[Stored data]
* * * * * * *

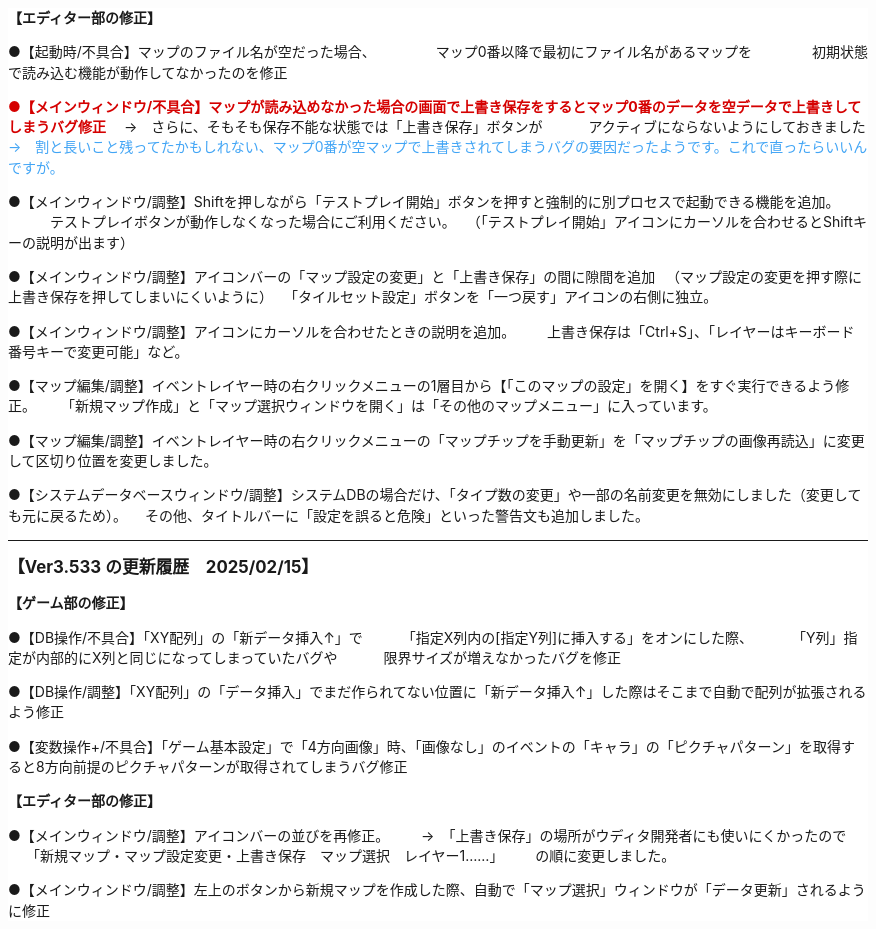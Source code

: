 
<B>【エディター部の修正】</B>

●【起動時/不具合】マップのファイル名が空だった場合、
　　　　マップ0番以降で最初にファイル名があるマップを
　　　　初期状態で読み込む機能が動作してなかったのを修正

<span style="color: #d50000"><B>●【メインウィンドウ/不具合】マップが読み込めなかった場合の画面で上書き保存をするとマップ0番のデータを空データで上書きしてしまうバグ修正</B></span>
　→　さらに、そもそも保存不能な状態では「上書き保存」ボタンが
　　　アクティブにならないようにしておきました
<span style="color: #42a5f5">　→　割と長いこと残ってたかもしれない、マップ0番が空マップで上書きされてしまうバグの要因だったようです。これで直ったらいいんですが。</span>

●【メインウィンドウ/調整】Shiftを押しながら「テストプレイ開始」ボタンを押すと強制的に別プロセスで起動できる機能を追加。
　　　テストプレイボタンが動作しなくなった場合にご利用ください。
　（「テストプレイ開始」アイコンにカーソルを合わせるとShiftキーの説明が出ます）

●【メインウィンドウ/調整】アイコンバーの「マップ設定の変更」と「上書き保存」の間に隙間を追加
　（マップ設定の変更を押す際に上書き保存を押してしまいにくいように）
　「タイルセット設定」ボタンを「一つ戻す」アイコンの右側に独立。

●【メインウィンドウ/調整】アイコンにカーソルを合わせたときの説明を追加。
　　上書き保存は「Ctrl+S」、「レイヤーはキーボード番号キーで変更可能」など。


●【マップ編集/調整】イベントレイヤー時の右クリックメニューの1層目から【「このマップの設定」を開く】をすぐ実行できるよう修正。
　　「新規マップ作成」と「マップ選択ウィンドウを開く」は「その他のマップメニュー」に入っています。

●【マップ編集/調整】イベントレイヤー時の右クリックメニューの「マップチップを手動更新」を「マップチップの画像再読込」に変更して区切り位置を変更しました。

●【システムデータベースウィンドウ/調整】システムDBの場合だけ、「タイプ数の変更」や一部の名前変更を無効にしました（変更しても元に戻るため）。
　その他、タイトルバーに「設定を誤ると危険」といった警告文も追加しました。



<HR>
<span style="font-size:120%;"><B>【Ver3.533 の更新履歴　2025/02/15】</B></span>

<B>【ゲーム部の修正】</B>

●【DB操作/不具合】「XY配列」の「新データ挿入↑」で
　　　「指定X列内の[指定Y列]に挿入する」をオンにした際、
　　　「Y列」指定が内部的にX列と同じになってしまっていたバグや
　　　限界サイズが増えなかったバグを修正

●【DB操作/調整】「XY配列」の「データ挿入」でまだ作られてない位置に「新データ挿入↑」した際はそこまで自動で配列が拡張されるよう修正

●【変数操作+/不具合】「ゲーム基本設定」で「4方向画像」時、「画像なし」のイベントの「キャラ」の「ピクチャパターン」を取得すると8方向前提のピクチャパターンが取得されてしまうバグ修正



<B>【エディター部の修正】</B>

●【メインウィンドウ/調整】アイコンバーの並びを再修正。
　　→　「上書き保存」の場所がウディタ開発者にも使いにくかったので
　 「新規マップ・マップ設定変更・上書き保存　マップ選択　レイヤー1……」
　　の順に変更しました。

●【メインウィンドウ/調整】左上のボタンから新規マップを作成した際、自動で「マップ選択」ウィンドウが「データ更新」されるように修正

* * * * * * *

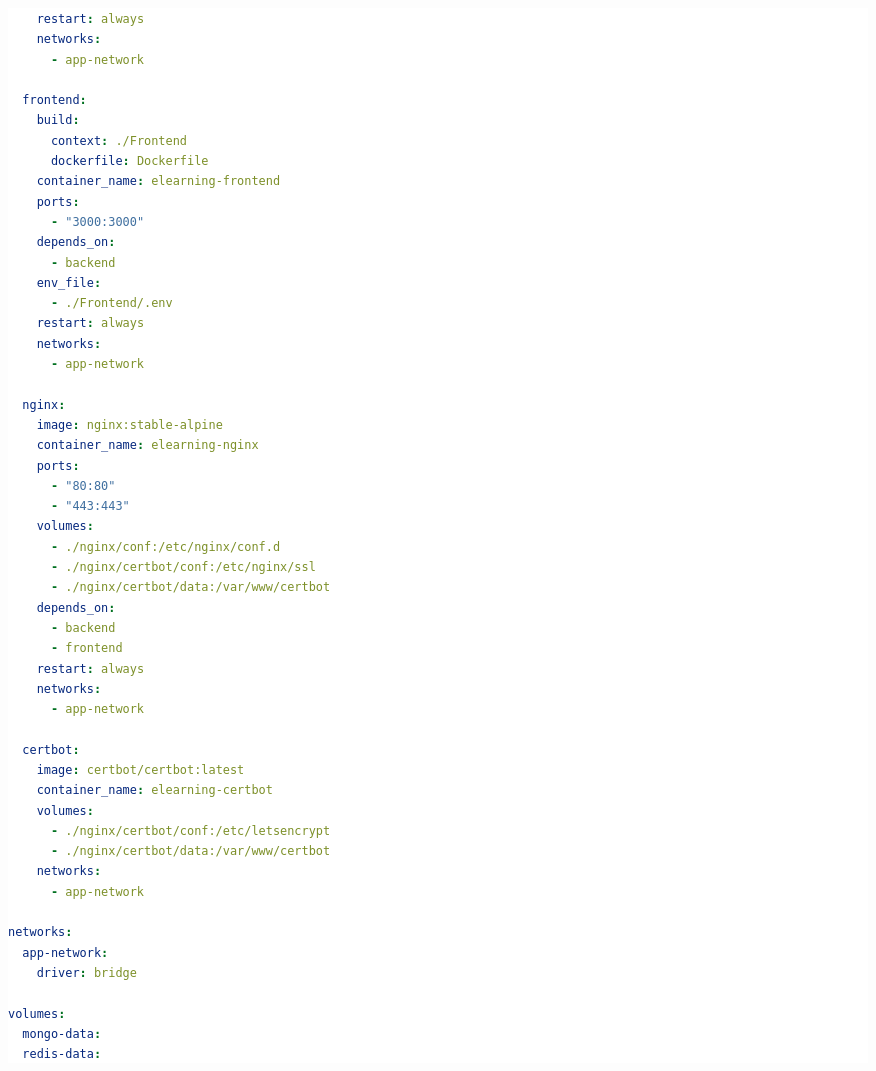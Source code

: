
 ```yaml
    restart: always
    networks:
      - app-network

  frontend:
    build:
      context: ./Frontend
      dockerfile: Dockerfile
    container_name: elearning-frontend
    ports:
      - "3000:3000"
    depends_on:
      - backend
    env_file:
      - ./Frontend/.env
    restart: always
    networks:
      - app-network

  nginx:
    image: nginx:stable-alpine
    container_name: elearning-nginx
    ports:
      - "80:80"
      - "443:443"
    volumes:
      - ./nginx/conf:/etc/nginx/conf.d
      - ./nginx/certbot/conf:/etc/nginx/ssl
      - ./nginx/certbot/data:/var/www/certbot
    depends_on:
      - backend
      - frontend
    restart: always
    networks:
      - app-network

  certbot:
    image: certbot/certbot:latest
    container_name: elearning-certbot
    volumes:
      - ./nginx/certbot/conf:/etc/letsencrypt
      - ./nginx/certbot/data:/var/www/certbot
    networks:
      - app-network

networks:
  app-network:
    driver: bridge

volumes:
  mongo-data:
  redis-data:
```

* * * * * * *

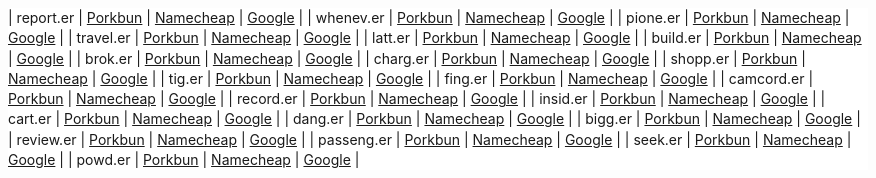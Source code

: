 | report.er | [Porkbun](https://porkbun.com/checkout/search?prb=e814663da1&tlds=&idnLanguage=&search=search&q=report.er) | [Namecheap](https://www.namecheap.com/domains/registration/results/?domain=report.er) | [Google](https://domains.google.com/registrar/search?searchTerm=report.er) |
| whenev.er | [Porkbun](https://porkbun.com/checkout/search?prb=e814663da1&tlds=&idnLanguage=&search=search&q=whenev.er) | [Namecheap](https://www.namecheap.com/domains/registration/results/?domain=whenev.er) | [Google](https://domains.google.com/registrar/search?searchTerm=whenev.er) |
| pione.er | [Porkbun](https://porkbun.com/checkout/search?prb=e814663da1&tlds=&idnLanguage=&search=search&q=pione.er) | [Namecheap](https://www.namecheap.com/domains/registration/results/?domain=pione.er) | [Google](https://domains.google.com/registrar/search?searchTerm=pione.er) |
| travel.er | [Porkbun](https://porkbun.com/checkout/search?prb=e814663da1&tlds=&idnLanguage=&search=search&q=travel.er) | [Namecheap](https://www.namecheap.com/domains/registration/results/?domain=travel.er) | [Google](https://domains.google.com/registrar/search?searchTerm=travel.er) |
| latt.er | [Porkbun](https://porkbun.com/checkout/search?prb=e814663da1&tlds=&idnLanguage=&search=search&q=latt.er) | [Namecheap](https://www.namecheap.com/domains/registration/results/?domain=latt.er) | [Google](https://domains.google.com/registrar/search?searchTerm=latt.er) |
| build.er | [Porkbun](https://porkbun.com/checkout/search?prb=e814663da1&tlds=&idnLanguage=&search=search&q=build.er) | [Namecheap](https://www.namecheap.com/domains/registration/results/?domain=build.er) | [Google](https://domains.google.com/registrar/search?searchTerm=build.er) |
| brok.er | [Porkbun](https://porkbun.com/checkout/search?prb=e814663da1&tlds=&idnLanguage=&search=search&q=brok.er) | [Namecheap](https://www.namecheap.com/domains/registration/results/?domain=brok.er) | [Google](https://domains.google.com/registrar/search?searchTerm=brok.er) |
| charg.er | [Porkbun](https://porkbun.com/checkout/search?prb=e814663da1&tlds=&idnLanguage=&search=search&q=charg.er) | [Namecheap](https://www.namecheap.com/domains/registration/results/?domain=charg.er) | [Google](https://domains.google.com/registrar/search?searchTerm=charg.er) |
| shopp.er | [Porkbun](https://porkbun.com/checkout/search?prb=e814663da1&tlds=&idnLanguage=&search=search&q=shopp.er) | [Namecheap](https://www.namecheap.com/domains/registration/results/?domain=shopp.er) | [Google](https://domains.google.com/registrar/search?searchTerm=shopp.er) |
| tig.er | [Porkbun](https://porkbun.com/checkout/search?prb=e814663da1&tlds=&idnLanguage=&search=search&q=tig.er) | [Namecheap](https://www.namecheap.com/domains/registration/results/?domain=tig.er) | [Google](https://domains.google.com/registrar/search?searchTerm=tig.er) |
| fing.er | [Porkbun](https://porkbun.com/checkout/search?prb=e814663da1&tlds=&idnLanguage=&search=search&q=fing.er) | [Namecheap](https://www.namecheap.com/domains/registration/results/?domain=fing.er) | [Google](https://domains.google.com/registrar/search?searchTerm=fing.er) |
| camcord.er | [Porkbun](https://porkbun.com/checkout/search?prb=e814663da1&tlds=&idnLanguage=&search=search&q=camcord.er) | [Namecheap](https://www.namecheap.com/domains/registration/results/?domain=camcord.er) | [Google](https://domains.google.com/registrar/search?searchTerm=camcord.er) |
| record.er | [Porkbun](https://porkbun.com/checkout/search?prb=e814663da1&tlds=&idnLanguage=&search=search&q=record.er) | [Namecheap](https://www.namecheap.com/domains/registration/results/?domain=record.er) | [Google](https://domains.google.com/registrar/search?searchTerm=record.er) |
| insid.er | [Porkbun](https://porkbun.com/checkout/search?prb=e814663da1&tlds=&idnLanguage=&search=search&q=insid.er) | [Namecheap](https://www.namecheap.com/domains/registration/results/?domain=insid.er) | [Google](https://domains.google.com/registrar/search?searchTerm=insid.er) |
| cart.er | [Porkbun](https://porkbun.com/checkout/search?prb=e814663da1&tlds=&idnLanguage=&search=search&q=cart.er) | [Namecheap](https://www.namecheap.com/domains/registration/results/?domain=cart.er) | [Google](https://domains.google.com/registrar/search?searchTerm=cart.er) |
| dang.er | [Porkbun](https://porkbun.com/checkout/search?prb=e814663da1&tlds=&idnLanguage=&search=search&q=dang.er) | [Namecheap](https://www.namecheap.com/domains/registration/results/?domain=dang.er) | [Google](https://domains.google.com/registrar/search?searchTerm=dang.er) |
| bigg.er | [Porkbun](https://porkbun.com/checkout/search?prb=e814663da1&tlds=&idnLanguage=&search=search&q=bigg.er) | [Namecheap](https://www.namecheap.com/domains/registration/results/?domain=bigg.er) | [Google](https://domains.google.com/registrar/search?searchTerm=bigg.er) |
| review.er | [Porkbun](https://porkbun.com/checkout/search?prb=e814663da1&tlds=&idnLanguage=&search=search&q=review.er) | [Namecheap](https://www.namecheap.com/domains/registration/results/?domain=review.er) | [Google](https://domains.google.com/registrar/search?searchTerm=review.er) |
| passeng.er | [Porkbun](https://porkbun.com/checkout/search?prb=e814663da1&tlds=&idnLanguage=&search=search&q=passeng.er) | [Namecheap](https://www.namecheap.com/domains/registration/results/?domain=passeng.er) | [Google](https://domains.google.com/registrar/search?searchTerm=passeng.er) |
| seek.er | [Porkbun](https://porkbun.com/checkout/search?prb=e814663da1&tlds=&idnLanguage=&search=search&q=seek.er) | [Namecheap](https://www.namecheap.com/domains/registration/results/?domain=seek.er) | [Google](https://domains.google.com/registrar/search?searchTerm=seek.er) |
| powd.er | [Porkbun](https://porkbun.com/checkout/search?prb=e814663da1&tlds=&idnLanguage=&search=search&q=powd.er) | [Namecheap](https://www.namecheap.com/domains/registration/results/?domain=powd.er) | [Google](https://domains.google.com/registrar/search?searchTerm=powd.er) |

* * * * * * *

▸ **WHAT THE TASK ASKS**
Which lines above carry the string "span"? Copy those lines.

▸ **RESPONSE**
<span style="color: #d50000"><B>●【メインウィンドウ/不具合】マップが読み込めなかった場合の画面で上書き保存をするとマップ0番のデータを空データで上書きしてしまうバグ修正</B></span>
<span style="color: #42a5f5">　→　割と長いこと残ってたかもしれない、マップ0番が空マップで上書きされてしまうバグの要因だったようです。これで直ったらいいんですが。</span>
<span style="font-size:120%;"><B>【Ver3.533 の更新履歴　2025/02/15】</B></span>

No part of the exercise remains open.